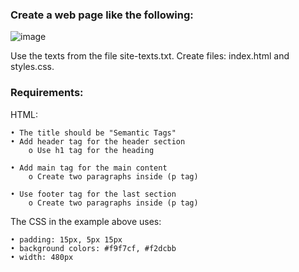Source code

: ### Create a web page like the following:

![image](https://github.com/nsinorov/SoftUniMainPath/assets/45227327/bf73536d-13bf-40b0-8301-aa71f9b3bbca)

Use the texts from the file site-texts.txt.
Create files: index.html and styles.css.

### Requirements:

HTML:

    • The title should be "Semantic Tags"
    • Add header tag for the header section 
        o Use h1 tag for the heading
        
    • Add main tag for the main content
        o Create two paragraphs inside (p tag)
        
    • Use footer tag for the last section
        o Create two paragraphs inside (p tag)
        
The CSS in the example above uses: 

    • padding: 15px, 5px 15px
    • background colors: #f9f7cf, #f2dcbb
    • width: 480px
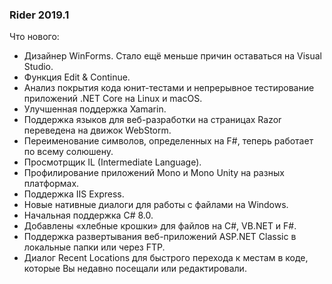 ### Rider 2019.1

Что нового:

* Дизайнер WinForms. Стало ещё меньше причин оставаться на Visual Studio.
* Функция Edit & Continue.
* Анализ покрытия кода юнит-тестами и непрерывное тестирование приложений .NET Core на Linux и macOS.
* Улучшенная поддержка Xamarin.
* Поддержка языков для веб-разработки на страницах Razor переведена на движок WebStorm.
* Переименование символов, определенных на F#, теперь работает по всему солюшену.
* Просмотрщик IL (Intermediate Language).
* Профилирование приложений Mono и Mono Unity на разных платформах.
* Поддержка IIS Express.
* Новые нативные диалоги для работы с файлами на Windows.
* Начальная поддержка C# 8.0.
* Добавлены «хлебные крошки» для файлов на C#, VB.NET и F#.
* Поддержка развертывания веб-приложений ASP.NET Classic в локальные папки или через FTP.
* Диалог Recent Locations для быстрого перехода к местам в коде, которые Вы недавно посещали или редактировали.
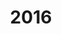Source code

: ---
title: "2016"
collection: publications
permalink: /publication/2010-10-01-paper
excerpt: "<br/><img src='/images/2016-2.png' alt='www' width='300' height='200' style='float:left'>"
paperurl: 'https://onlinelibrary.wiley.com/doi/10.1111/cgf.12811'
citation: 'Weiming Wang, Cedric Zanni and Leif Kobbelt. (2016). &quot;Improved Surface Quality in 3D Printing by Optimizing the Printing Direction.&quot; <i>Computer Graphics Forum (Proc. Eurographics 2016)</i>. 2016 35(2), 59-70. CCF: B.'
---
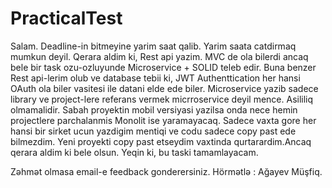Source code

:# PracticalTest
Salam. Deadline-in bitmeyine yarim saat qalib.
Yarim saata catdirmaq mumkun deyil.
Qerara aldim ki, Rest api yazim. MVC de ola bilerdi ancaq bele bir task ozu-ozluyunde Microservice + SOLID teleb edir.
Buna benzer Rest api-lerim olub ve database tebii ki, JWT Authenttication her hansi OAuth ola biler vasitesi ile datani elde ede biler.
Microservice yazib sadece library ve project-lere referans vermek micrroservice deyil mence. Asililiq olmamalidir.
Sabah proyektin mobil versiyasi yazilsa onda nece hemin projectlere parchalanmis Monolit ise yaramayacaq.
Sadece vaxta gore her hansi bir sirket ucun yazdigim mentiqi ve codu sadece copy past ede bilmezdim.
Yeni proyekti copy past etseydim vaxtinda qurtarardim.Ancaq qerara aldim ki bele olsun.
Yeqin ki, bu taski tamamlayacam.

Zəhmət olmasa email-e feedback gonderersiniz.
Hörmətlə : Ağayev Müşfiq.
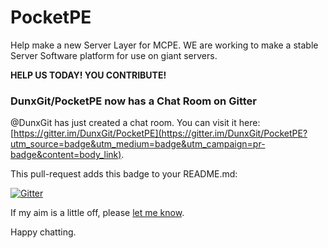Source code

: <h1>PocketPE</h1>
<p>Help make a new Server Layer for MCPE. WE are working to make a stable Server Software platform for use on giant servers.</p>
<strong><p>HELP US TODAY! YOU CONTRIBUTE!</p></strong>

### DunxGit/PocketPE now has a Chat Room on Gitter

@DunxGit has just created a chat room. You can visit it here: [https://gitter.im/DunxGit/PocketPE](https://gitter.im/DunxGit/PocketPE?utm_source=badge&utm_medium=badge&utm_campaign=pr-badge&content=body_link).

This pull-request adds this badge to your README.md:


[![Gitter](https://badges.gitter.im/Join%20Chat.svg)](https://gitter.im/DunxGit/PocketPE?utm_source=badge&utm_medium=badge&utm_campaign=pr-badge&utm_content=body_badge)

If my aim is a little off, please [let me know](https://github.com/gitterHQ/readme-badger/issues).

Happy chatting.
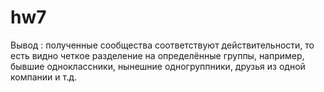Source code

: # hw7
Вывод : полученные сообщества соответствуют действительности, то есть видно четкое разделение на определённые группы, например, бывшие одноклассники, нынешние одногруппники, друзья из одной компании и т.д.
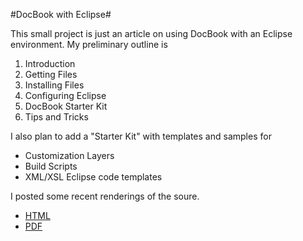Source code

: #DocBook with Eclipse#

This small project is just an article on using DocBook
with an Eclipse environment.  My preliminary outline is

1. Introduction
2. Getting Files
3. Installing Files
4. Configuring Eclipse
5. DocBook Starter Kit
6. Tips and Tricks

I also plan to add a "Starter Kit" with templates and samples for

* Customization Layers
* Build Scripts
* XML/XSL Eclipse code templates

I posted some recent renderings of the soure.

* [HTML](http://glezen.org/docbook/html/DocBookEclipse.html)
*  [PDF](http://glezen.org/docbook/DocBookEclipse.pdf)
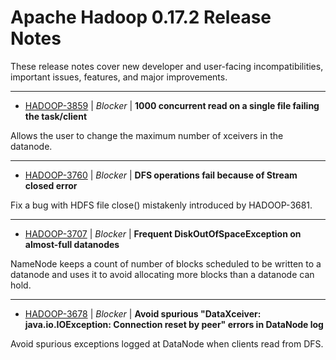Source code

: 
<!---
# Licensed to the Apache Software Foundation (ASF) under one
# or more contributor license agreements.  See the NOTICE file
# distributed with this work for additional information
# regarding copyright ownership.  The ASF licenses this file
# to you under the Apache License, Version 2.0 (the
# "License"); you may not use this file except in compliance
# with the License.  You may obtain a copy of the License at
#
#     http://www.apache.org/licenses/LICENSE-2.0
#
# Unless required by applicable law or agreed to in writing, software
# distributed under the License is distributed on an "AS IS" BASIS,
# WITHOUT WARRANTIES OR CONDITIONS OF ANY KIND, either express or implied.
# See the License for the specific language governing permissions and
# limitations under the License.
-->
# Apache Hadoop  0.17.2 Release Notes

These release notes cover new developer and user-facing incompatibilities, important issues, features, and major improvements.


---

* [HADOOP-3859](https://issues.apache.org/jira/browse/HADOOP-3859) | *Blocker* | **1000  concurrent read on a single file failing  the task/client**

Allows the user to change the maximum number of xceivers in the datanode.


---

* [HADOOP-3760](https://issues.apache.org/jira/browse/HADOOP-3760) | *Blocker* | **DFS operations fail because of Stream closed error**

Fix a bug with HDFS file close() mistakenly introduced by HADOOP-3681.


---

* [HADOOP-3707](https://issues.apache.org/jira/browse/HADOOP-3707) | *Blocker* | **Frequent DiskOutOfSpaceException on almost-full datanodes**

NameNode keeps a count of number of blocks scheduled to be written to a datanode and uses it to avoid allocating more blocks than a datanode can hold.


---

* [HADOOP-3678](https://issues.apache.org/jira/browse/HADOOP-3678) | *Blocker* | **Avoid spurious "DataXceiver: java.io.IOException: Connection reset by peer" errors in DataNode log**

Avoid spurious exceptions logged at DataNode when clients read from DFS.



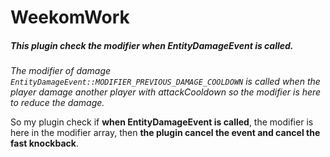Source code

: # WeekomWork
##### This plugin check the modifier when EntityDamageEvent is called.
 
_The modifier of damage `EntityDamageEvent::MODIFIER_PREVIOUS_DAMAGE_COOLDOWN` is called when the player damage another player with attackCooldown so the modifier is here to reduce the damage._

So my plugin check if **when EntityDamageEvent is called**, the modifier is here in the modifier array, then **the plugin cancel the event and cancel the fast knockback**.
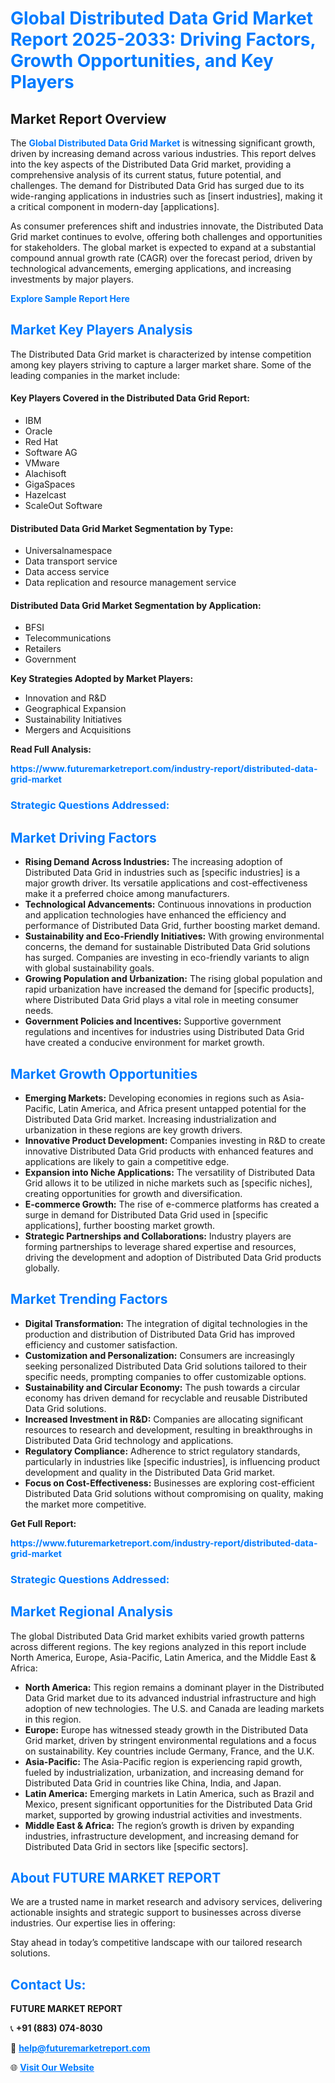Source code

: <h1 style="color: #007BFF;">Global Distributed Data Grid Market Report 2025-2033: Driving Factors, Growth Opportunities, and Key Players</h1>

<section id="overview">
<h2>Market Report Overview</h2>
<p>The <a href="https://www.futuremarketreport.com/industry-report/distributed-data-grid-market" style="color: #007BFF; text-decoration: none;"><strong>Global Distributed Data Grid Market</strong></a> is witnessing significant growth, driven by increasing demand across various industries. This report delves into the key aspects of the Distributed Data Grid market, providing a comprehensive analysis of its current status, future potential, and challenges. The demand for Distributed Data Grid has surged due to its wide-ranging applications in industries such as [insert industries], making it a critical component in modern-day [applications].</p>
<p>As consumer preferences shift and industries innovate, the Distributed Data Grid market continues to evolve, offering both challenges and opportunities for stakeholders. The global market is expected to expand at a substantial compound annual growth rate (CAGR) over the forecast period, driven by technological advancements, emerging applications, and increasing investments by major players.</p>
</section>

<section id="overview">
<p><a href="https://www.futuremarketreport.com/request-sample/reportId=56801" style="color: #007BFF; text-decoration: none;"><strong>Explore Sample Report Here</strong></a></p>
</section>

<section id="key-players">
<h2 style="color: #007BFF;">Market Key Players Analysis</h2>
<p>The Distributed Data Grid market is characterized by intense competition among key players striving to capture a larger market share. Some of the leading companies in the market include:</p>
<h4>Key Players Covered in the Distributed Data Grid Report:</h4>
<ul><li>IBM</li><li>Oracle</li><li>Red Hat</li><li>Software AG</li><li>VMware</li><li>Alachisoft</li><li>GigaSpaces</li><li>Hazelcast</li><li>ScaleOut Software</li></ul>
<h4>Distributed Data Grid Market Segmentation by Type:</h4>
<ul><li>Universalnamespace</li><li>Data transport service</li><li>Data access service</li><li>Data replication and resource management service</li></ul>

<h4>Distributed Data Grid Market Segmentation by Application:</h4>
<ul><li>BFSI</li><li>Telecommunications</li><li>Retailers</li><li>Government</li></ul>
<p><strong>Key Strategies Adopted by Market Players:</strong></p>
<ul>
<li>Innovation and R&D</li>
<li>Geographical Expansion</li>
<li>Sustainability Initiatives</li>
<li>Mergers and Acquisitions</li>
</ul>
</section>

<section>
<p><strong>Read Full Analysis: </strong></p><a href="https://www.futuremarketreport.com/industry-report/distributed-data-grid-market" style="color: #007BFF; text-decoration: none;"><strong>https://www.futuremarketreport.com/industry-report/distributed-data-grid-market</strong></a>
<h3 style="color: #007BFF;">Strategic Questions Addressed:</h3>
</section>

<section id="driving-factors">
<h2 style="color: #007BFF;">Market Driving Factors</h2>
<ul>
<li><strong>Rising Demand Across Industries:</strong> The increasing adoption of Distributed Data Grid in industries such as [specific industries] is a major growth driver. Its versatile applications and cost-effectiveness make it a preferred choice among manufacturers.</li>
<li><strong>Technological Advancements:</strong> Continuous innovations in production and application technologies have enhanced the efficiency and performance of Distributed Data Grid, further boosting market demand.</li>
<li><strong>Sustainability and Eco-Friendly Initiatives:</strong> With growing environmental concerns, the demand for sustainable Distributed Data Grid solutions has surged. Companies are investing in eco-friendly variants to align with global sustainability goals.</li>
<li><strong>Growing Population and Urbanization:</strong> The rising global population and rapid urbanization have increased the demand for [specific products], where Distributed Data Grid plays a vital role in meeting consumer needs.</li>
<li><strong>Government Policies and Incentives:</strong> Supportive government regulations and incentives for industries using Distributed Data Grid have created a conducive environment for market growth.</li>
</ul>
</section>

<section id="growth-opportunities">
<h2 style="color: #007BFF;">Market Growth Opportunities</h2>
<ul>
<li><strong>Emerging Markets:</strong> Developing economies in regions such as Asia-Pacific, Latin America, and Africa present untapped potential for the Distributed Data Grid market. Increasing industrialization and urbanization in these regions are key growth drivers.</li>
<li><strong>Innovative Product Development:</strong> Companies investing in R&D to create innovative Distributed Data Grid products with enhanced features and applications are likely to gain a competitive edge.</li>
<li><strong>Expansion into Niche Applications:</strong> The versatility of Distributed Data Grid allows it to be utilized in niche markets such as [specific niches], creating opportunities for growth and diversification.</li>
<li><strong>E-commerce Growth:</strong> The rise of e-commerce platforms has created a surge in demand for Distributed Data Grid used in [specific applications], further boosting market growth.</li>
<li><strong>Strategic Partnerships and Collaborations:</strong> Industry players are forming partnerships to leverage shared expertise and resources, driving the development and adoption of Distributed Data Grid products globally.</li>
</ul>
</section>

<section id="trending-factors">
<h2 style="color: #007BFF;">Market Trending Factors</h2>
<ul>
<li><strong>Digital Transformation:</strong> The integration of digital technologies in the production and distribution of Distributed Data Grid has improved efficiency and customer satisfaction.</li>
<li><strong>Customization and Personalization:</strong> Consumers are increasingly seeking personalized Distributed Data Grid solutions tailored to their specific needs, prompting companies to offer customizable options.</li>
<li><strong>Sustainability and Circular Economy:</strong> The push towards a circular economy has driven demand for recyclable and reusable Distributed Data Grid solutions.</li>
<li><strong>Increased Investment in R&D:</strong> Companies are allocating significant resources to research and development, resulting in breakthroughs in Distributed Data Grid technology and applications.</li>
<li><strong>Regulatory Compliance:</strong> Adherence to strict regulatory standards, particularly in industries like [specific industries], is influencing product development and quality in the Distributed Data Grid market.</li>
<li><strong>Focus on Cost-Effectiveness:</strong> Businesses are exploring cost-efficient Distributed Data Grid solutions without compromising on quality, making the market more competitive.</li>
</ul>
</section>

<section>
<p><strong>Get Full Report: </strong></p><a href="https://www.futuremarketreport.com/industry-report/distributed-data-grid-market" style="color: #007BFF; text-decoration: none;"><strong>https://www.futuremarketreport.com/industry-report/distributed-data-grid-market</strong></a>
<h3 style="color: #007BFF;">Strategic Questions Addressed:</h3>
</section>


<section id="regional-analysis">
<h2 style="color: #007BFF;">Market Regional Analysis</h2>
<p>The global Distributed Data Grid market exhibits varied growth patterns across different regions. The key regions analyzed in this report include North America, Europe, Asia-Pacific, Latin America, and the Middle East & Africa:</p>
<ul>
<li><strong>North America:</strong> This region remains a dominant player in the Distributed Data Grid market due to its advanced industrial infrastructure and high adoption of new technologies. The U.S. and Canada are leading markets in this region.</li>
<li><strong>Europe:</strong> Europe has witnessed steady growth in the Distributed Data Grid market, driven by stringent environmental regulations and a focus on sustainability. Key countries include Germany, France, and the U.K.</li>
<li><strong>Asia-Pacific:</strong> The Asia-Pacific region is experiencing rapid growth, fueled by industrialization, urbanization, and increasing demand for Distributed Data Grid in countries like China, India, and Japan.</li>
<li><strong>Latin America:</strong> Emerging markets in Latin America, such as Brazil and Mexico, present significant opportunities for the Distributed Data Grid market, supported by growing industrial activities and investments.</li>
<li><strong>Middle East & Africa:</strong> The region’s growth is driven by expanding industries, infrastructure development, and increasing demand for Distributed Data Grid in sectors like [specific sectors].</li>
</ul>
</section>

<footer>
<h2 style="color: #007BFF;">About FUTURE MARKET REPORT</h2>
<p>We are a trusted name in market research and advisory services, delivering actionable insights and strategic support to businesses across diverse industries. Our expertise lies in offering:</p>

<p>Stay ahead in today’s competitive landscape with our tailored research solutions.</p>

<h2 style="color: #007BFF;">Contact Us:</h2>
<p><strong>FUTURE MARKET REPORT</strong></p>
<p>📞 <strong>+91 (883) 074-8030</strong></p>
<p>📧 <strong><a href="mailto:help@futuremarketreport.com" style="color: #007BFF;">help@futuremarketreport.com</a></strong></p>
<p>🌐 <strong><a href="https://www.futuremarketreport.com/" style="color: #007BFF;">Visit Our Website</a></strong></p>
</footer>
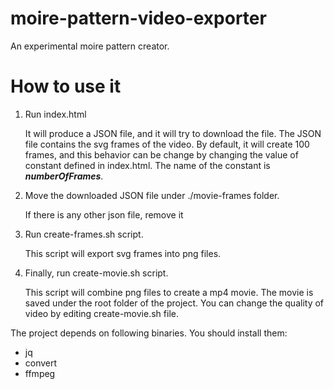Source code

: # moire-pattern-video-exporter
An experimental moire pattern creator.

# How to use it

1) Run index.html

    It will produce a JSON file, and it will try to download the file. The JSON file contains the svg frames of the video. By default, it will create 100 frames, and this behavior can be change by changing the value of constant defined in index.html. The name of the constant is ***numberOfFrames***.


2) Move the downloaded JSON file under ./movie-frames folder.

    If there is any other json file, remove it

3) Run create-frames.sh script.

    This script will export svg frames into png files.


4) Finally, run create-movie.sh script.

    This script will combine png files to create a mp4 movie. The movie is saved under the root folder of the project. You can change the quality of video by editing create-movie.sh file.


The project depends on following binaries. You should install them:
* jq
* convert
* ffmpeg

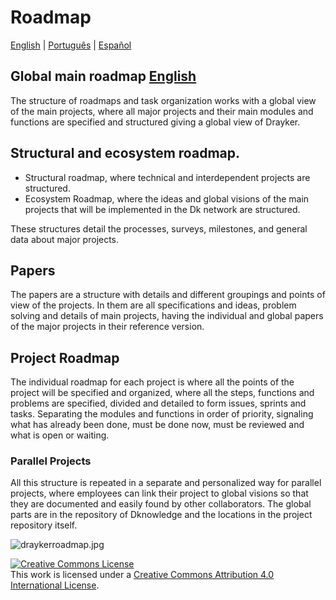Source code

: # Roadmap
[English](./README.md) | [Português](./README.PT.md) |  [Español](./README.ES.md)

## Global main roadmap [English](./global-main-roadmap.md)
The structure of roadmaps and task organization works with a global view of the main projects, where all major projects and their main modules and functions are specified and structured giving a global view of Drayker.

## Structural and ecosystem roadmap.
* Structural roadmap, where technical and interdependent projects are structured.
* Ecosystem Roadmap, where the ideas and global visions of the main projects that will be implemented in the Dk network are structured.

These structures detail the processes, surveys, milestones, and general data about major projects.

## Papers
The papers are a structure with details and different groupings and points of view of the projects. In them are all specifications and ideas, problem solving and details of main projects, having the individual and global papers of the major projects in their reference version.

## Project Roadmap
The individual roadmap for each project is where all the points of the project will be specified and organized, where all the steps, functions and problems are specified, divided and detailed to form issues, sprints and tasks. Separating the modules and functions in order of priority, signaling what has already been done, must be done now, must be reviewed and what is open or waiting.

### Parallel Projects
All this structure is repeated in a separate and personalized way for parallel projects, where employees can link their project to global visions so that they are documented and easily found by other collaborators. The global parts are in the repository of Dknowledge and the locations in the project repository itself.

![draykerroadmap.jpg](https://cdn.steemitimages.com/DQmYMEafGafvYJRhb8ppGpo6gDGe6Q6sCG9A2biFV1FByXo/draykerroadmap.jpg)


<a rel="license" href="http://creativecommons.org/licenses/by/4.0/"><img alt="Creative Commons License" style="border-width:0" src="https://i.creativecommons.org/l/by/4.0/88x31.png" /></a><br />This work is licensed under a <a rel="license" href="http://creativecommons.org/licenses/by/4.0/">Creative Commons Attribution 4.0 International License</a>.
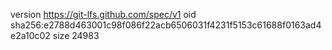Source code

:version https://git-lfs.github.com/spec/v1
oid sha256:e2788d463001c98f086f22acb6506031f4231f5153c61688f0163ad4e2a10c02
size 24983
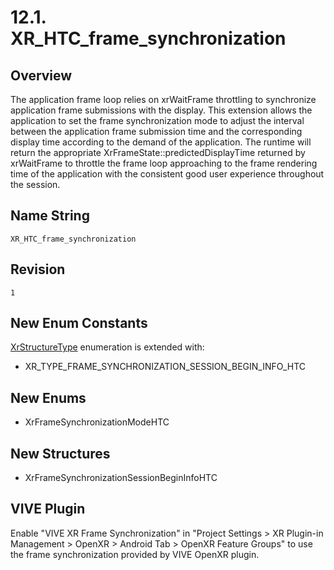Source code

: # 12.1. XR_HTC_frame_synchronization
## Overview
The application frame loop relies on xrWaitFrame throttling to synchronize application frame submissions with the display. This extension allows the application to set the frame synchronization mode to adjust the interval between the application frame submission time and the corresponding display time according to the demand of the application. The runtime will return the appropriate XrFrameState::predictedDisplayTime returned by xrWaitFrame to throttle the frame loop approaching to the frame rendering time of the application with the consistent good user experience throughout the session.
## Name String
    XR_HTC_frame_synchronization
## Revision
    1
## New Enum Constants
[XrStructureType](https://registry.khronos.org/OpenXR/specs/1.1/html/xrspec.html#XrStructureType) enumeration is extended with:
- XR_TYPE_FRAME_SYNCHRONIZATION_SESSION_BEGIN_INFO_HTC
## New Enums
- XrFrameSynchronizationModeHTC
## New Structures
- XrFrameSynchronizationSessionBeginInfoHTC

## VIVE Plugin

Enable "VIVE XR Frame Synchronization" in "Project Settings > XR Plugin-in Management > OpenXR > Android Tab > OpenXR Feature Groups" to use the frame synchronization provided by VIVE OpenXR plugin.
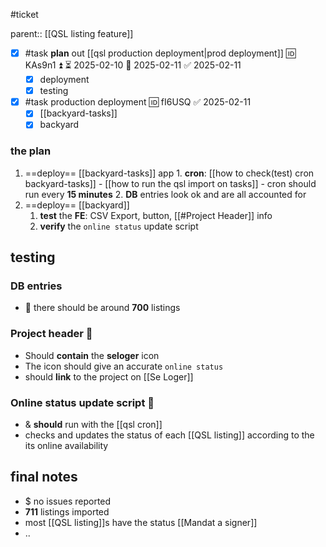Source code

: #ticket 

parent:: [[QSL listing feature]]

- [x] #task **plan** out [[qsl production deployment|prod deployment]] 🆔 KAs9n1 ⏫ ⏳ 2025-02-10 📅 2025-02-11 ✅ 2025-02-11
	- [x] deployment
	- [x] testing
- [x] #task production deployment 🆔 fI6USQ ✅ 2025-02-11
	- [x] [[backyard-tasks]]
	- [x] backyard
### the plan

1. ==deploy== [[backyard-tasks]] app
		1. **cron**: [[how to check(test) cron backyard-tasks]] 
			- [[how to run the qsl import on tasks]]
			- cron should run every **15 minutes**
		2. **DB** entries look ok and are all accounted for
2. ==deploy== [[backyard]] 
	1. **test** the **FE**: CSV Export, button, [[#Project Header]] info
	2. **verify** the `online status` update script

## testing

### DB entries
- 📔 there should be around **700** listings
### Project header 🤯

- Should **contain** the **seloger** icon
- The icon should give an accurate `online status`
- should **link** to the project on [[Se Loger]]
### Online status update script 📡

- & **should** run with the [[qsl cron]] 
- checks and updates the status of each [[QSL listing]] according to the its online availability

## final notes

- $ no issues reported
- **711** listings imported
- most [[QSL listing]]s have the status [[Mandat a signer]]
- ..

*Goal of the exercise*. Using the entries above, return exactly the lines from the line with "- should **link**" to the line with "- **711** listings imported", counting both of those lines.

*Written solution*.
- should **link** to the project on [[Se Loger]]
### Online status update script 📡

- & **should** run with the [[qsl cron]] 
- checks and updates the status of each [[QSL listing]] according to the its online availability

## final notes

- $ no issues reported
- **711** listings imported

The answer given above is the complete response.